> _YOUR INSTRUCTIONS_:
All of the records should be given again exactly as they appear.

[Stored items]
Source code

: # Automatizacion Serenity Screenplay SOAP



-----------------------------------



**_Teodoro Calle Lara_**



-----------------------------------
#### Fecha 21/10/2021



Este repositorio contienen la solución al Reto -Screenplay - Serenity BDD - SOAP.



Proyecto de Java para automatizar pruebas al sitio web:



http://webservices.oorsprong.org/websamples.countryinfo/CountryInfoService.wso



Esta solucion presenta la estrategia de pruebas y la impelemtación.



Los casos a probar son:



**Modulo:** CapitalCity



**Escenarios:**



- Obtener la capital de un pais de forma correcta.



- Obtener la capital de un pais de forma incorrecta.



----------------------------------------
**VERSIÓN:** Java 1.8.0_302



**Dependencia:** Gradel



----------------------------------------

> _OUTPUT BELOW_:
Source code

: # Automatizacion Serenity Screenplay SOAP



-----------------------------------



**_Teodoro Calle Lara_**



-----------------------------------
#### Fecha 21/10/2021



Este repositorio contienen la solución al Reto -Screenplay - Serenity BDD - SOAP.



Proyecto de Java para automatizar pruebas al sitio web:



http://webservices.oorsprong.org/websamples.countryinfo/CountryInfoService.wso



Esta solucion presenta la estrategia de pruebas y la impelemtación.



Los casos a probar son:



**Modulo:** CapitalCity



**Escenarios:**



- Obtener la capital de un pais de forma correcta.



- Obtener la capital de un pais de forma incorrecta.



----------------------------------------
**VERSIÓN:** Java 1.8.0_302



**Dependencia:** Gradel



----------------------------------------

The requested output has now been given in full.